Coffret Ray Harryhausen n°3 (Editions Sidonis Calysta) Sortie le 15 octobre 2020

Le monstre vient de la mer (1955) de Robert Gordon

Les soucoupes volantes attaquent (1956) de Fred F. Sears

A des millions de kilomètres de la terre (1957) de Nathan Juran

© Sidonis Calysta

© Sidonis Calysta

L’Amérique des années 50, c’est la guerre froide, la peur du communisme, la menace nucléaire mais également la conquête spatiale et un désir d’expansion. Tous ces thèmes, ces inquiétudes ressurgissent évidemment dans les films de l’époque mais particulièrement dans le cadre du cinéma de science-fiction.
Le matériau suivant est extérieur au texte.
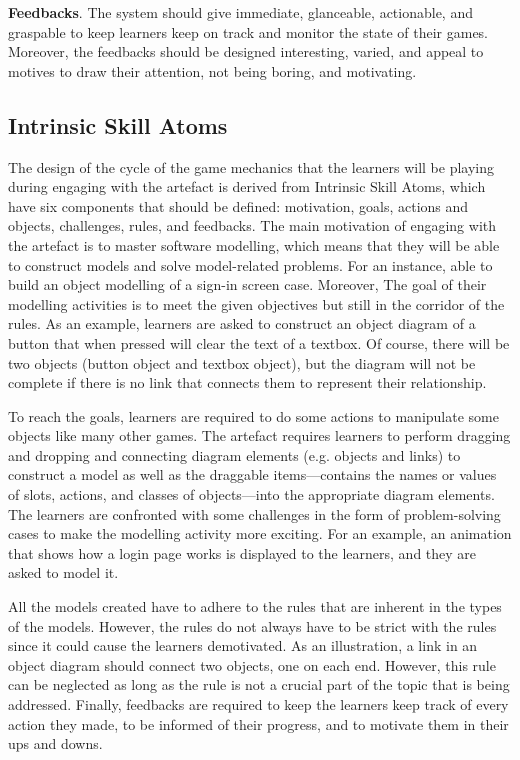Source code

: \documentclass[runningheads,a4paper]{llncs}
\begin{document}
\textbf{Feedbacks}. The system should give immediate, glanceable, actionable, and graspable to keep learners keep on track and monitor the state of their games. Moreover, the feedbacks should be designed interesting, varied, and appeal to motives to draw their attention, not being boring, and motivating. 

\subsection{Intrinsic Skill Atoms}
The design of the cycle of the game mechanics that the learners will be playing during engaging with the artefact is derived from Intrinsic Skill Atoms, which have six components that should be defined: motivation, goals, actions and objects, challenges, rules, and feedbacks. The main motivation of engaging with the artefact is to master software modelling, which means that they will be able to construct models and solve model-related problems. For an instance, able to build an object modelling of a sign-in screen case. Moreover, The goal of their modelling activities is to meet the given objectives but still in the corridor of the rules. As an example, learners are asked to construct an object diagram of a button that when pressed will clear the text of a textbox. Of course, there will be two objects (button object and textbox object), but the diagram will not be complete if there is no link that connects them to represent their relationship. 

To reach the goals, learners are required to do some actions to manipulate some objects like many other games. The artefact requires learners to perform dragging and dropping and connecting diagram elements (e.g. objects and links) to construct a model as well as the draggable items---contains the names or values of slots, actions, and classes of objects---into the appropriate diagram elements. The learners are confronted with some challenges in the form of problem-solving cases to make the modelling activity more exciting. For an example, an animation that shows how a login page works is displayed to the learners, and they are asked to model it. 

All the models created have to adhere to the rules that are inherent in the types of the models. However, the rules do not always have to be strict with the rules since it could cause the learners demotivated. As an illustration, a link in an object diagram should connect two objects, one on each end. However, this rule can be neglected as long as the rule is not a crucial part of the topic that is being addressed. Finally, feedbacks are required to keep the learners keep track of every action they made, to be informed of their progress, and to motivate them in their ups and downs.
\end{document}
Les trois films proposés aujourd’hui par les éditions Sidonis témoignent des angoisses d’un monde incertain. Tous les trois produits par la Colombia, ils partagent également le même concepteur d’effets-spéciaux : la grand Ray Harryhausen.

Avant de s’aventurer plus loin, précisons d’emblée pour qu’il n’y ait pas tromperie sur la marchandise que ces œuvres relèvent de la plus pure tradition de la série B (voire Z) américaine. Le monstre vient de la mer et Les soucoupes volantes attaquent ont d’ailleurs été produits par le redoutable Sam Katzman, prolifique pourvoyeur de cinéma bis en tout genre. Dès lors, il ne faut pas s’attendre à de grands spectacles époustouflants et mes aimables lecteurs, du moins ceux peu familiarisés avec le genre, risquent de trouver le résultat oscillant entre le navrant et le totalement ringard. En revanche, les plus curieux d’entre vous, les amateurs d’antiquités improbables pourront aussi trouver un vrai charme suranné à ces films venus de la nuit des temps.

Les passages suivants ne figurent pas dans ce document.